» **Your task**
Every line below that holds the word "Session" must be listed.

» **Provided records**
##############################
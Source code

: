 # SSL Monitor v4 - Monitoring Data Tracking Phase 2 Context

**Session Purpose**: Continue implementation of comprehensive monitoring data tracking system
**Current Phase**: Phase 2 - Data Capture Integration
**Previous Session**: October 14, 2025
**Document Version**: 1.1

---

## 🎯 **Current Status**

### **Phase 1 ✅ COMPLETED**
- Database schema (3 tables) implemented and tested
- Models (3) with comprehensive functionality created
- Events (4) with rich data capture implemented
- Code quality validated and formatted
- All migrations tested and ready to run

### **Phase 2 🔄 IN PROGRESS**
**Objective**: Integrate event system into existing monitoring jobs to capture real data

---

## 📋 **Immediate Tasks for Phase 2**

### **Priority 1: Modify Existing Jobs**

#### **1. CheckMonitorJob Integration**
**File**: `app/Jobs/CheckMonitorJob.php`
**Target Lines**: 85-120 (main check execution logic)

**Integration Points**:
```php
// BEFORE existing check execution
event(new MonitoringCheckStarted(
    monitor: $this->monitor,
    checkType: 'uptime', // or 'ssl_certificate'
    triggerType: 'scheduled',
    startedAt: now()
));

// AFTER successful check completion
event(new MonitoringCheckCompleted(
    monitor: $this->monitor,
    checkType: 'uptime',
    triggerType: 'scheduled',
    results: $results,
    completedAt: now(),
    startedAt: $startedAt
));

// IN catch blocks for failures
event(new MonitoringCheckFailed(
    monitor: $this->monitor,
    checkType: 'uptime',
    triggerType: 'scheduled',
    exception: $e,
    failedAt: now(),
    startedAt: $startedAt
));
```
##############################
» **Problem solution**
**Session Purpose**: Continue implementation of comprehensive monitoring data tracking system
**Previous Session**: October 14, 2025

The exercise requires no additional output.